A leader’s true potential lies in steering their team towards success and grooming and enabling the next generation of leaders.
The subject of ‘Leadership’ is as enamoring today as it was at the time when I joined hands with the corporate world 30 years ago. While all of us would have experienced leadership in our lives, very rarely we would have had the ability to define “what maketh a good leader.” Trying to ask this question to ourselves and others could leave us surprised as there can be no defined answer to it.
I have learned so much from leaders I admire, inside and outside of companies, on how to lead and how we all can continuously learn and improve. However, the meaning and interpretation of leadership has seen a paradigm shift with the pandemic and the virtual + hybrid work cultures need a different perspective on leadership all together.
There are critical differences in the way influential leaders managed organizational productivity and morale during the crisis.
# They focused on change management and employee experience rather than monitoring daily activities and output, putting cooperation and collaboration at the centre of their business.
# They actively engaged team members across geographies to ensure robust, two-way communication.
# They strived to help every team member adapt to the rapidly changing business environment, aligning personal objectives with the company’s strategic goals.
Building organization-wide leadership culture
A leader’s true potential lies in steering their team towards success and grooming and enabling the next generation of leaders by:
# Working closely with future leaders to coach them in leadership, professional development, and career transformation.
# Understanding the leaders working with them are potent thinkers and deserve a platform to voice their opinions.
# Communicating, collaborating, and cooperating with those leaders to organize and synchronize efforts towards a common end goal.
# Checking the pulse of the teams regularly, identifying risks early, and taking affirmative action to reduce, if not eliminate, those risks.
In today’s business environment, leaders deal with an entirely virtual workforce across levels – not just existing team members working from home but also many new hires who joined the organization virtually. Consequently, leaders need to explore innovative ways to connect with these people actively, understand them, and gauge their motivations, goals, ambitions, skills, and sensibilities.
Leading by example
Think about Alexander the Great. His key performance indicators (KPIs) were formation, discipline, and morale. The formation was dependent on effective leadership.
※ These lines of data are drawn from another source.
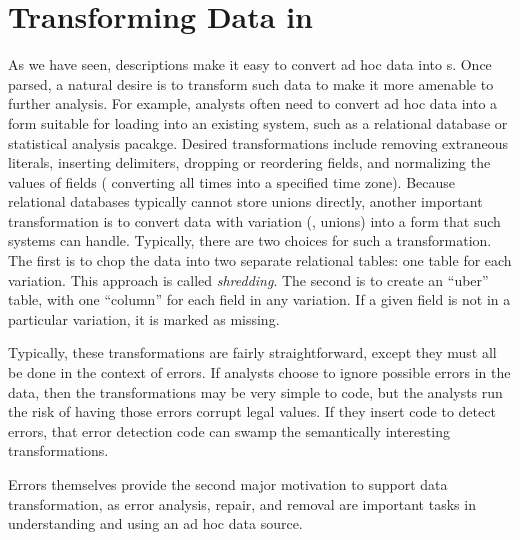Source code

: \section{Transforming Data in \datatype{}}
\label{sec:data-transformation}

As we have seen, \datatype{} descriptions make it
easy to convert ad hoc data into \pvalue{}s.  Once parsed, a natural
desire is to transform such data to make it more amenable to further
analysis.  For example, analysts often need to convert ad hoc data
into a form suitable for loading into an existing system, such as a
relational database or statistical analysis pacakge.  Desired
transformations include removing extraneous literals, inserting
delimiters, dropping or reordering fields, and normalizing the values
of fields (\eg{} converting all times into a specified time zone).
Because relational databases typically cannot store unions directly,
another important transformation is to convert data with variation
(\ie{}, unions) into a form that such systems can handle.  Typically,
there are two choices for such a transformation.  The first is to chop
the data into two separate relational tables: one table for each
variation.  This approach is called \textit{shredding}. The second is
to create an ``uber'' table, with one ``column'' for each field in any
variation.  If a given field is not in a particular variation, it is
marked as missing.

Typically, these transformations are fairly straightforward, except
they must all be done in the context of errors.  If analysts choose to
ignore possible errors in the data, then the transformations may be
very simple to code, but the analysts run the risk of having those
errors corrupt legal values.  If they insert code to detect errors,
that error detection code can swamp the semantically interesting
transformations. 


Errors themselves provide the second major motivation to support data transformation, as error analysis, repair, and removal are important tasks in understanding and using an ad hoc data source.

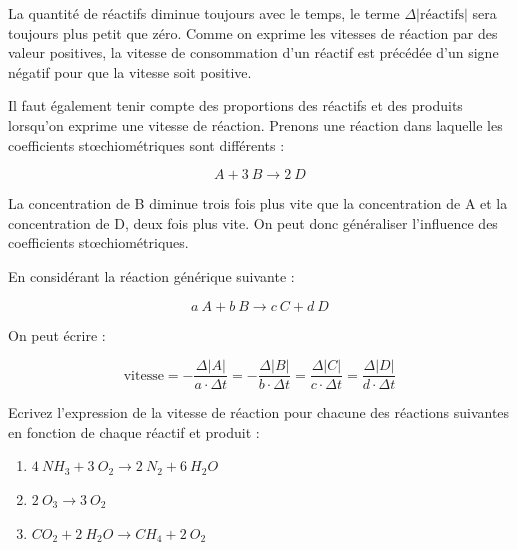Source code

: \documentclass[
  11pt,
  french,
  a4paper,
  openany]{book}
\providecommand{\tightlist}{%
  \setlength{\itemsep}{0pt}\setlength{\parskip}{0pt}}
\begin{document}
La quantité de réactifs diminue toujours avec le temps, le terme \(\Delta |\text{réactifs}|\) sera toujours plus petit que zéro. Comme on exprime les vitesses de réaction par des valeur positives, la vitesse de consommation d'un réactif est précédée d'un signe négatif pour que la vitesse soit positive.

Il faut également tenir compte des proportions des réactifs et des produits lorsqu'on exprime une vitesse de réaction. Prenons une réaction dans laquelle les coefficients stœchiométriques sont différents :

\[
A + 3\ B \rightarrow 2\ D
\]

La concentration de B diminue trois fois plus vite que la concentration de A et la concentration de D, deux fois plus vite. On peut donc généraliser l'influence des coefficients stœchiométriques.

\newpage

En considérant la réaction générique suivante :

\[
a\ A + b\ B \rightarrow c\ C + d\ D
\]

On peut écrire :

\[
\text{vitesse} = - \frac{\Delta |A|}{a \cdot \Delta t} = - \frac{\Delta |B|}{b \cdot \Delta t} = \frac{\Delta |C|}{c \cdot \Delta t} = \frac{\Delta |D|}{d \cdot \Delta t}
\]

\begin{Exercise}

Ecrivez l'expression de la vitesse de réaction pour chacune des réactions suivantes en fonction de chaque réactif et produit :

\begin{enumerate}
\def\labelenumi{\arabic{enumi}.}
\tightlist
\item
  \(4\ NH_3 + 3\ O_2 \rightarrow 2\ N_2 + 6\ H_2O\)
\item
  \(2\ O_3 \rightarrow 3\ O_2\)
\item
  \(CO_2 + 2\ H_2O \rightarrow CH_4 + 2\ O_2\)
\end{enumerate}


\end{Exercise}
\end{document}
The leaders boosted the troops’ morale with active communication, leadership, and, most importantly, trust.
Communication is fundamental
Dealing with a permanently mobile or remote workforce is not alien to us. Engaging the leadership across hierarchal levels above and below you is crucial to driving personal and organizational goals.
Reimagining pre-pandemic corporate practices can help build meaningful connections within the organization. Here are some ideas to consider:
1. Using corporate social media: We connect with friends and family members over Facebook, Twitter, and Instagram, and similar tools are available for the workplace. Effective, savvy leaders are using them to forge stronger relations with their teams.
2. Polls, surveys, and talk shows: These are equally important tools for effective communication with team members. However, you must make known the findings of such surveys and polls and demonstrate your commitment with actions on the results.
3. Virtual meetings and conferences: Maintaining focus on hearing and being heard, leaders can effectively communicate with their teams by keeping in touch, whether one-to-one or via periodic virtual team meetings and conferences. The keyword here is regular.
Collaboration is underrated
Eliciting collaboration among the workforce is impossible without defining two significant inclinations that drive human beings.
1. Something to gain: It is not just money, social standing, a career path, or even job satisfaction. It is a combination of all those needs. Skill development, team development, certifications, and mentoring programs form the toolkit for leaders to give their teams something to look forward to, encourage them to take responsibility for that vision, and gain from it.
2. Something to lose: It is not the carrot and stick approach. The “something to lose” needs to be defined as what the people cannot gain – not merely some form of punishment. Leaders need to show that the team not making progress cannot be status quo.
Cooperation is the glue that binds
It is possible only when leaders make an effort to hear the voices of others as much as they like being heard. They must get to know the people they work with while allowing their teams to know them better. And most importantly, they must lead with honesty, integrity, empathy, dignity, and bravery. All of it translates into but one word – charisma — the charisma that comes with relentless, ironclad self-assurance, an accurate indicator of a future-ready leader.